§ Exercise objective:
Word for word, set down the records and skip each picture.

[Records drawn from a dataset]
= = = = =
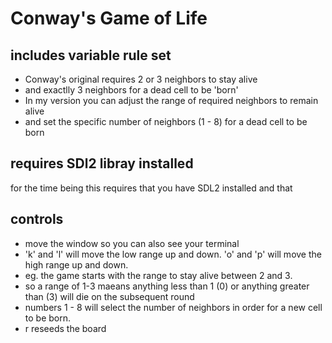 # Conway's Game of Life
## includes variable rule set
- Conway's original requires 2 or 3 neighbors to stay alive
- and exactlly 3 neighbors for a dead cell to be 'born'
- In my version you can adjust the range of required neighbors to remain alive
- and set the specific number of neighbors (1 - 8) for a dead cell to be born
## requires SDl2 libray installed

for the time being this requires that you have SDL2 installed and that

## controls
- move the window so you can also see your terminal
- 'k' and 'l' will move the low range up and down. 'o' and 'p' will move the high range up and down.
- eg. the game starts with the range to stay alive between 2 and 3. 
- so a range of 1-3 maeans anything less than 1 (0) or anything greater than (3) will die on the subsequent round
- numbers 1 - 8 will select the number of neighbors in order for a new cell to be born.
- r reseeds the board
= = = = =
§ Answer space:
 # Conway's Game of Life
## includes variable rule set
- Conway's original requires 2 or 3 neighbors to stay alive
- and exactlly 3 neighbors for a dead cell to be 'born'
- In my version you can adjust the range of required neighbors to remain alive
- and set the specific number of neighbors (1 - 8) for a dead cell to be born
## requires SDl2 libray installed

for the time being this requires that you have SDL2 installed and that

## controls
- move the window so you can also see your terminal
- 'k' and 'l' will move the low range up and down. 'o' and 'p' will move the high range up and down.
- eg. the game starts with the range to stay alive between 2 and 3. 
- so a range of 1-3 maeans anything less than 1 (0) or anything greater than (3) will die on the subsequent round
- numbers 1 - 8 will select the number of neighbors in order for a new cell to be born.
- r reseeds the board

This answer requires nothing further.